Extract the complete listing and output it unchanged.
╭─ TASK INPUT
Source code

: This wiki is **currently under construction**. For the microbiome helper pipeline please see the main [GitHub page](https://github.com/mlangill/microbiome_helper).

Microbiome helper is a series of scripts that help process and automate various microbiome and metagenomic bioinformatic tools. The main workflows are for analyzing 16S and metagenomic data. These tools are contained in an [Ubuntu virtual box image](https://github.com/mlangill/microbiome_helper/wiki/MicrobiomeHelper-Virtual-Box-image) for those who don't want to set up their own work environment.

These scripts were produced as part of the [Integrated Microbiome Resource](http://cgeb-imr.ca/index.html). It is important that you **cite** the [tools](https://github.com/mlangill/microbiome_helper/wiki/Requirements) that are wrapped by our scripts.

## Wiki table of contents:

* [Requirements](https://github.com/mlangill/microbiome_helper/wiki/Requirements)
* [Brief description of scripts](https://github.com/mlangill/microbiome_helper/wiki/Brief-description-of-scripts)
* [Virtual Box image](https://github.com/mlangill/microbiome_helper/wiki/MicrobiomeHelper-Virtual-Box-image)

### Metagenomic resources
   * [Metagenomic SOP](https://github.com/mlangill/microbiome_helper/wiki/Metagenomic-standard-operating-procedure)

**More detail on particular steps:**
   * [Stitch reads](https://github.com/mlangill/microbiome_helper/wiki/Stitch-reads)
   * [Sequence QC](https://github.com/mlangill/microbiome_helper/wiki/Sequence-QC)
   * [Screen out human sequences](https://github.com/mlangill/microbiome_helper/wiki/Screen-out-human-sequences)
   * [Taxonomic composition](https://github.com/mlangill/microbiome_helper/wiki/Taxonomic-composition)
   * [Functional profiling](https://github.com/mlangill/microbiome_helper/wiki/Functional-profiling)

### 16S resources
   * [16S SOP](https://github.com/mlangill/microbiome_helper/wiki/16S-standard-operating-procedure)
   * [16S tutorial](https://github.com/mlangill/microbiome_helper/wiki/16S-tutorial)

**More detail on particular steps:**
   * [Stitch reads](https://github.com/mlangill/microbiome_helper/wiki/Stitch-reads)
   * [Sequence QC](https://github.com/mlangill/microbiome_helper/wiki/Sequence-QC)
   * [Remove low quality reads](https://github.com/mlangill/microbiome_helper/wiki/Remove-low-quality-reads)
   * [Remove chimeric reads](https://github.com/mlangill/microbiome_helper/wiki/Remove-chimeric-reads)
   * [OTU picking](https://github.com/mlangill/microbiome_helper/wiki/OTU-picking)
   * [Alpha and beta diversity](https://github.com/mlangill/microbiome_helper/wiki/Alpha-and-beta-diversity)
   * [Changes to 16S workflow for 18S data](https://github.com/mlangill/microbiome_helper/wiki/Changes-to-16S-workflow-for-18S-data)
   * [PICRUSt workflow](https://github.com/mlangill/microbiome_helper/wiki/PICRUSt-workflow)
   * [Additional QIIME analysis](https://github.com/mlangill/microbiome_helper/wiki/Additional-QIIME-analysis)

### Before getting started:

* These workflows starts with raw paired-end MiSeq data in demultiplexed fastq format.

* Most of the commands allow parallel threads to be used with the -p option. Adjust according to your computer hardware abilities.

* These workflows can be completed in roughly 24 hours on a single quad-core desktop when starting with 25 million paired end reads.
╰─
RESULT BELOW:
Source code

: This wiki is **currently under construction**. For the microbiome helper pipeline please see the main [GitHub page](https://github.com/mlangill/microbiome_helper).

Microbiome helper is a series of scripts that help process and automate various microbiome and metagenomic bioinformatic tools. The main workflows are for analyzing 16S and metagenomic data. These tools are contained in an [Ubuntu virtual box image](https://github.com/mlangill/microbiome_helper/wiki/MicrobiomeHelper-Virtual-Box-image) for those who don't want to set up their own work environment.

These scripts were produced as part of the [Integrated Microbiome Resource](http://cgeb-imr.ca/index.html). It is important that you **cite** the [tools](https://github.com/mlangill/microbiome_helper/wiki/Requirements) that are wrapped by our scripts.

## Wiki table of contents:

* [Requirements](https://github.com/mlangill/microbiome_helper/wiki/Requirements)
* [Brief description of scripts](https://github.com/mlangill/microbiome_helper/wiki/Brief-description-of-scripts)
* [Virtual Box image](https://github.com/mlangill/microbiome_helper/wiki/MicrobiomeHelper-Virtual-Box-image)

### Metagenomic resources
   * [Metagenomic SOP](https://github.com/mlangill/microbiome_helper/wiki/Metagenomic-standard-operating-procedure)

**More detail on particular steps:**
   * [Stitch reads](https://github.com/mlangill/microbiome_helper/wiki/Stitch-reads)
   * [Sequence QC](https://github.com/mlangill/microbiome_helper/wiki/Sequence-QC)
   * [Screen out human sequences](https://github.com/mlangill/microbiome_helper/wiki/Screen-out-human-sequences)
   * [Taxonomic composition](https://github.com/mlangill/microbiome_helper/wiki/Taxonomic-composition)
   * [Functional profiling](https://github.com/mlangill/microbiome_helper/wiki/Functional-profiling)

### 16S resources
   * [16S SOP](https://github.com/mlangill/microbiome_helper/wiki/16S-standard-operating-procedure)
   * [16S tutorial](https://github.com/mlangill/microbiome_helper/wiki/16S-tutorial)

**More detail on particular steps:**
   * [Stitch reads](https://github.com/mlangill/microbiome_helper/wiki/Stitch-reads)
   * [Sequence QC](https://github.com/mlangill/microbiome_helper/wiki/Sequence-QC)
   * [Remove low quality reads](https://github.com/mlangill/microbiome_helper/wiki/Remove-low-quality-reads)
   * [Remove chimeric reads](https://github.com/mlangill/microbiome_helper/wiki/Remove-chimeric-reads)
   * [OTU picking](https://github.com/mlangill/microbiome_helper/wiki/OTU-picking)
   * [Alpha and beta diversity](https://github.com/mlangill/microbiome_helper/wiki/Alpha-and-beta-diversity)
   * [Changes to 16S workflow for 18S data](https://github.com/mlangill/microbiome_helper/wiki/Changes-to-16S-workflow-for-18S-data)
   * [PICRUSt workflow](https://github.com/mlangill/microbiome_helper/wiki/PICRUSt-workflow)
   * [Additional QIIME analysis](https://github.com/mlangill/microbiome_helper/wiki/Additional-QIIME-analysis)

### Before getting started:

* These workflows starts with raw paired-end MiSeq data in demultiplexed fastq format.

* Most of the commands allow parallel threads to be used with the -p option. Adjust according to your computer hardware abilities.

* These workflows can be completed in roughly 24 hours on a single quad-core desktop when starting with 25 million paired end reads.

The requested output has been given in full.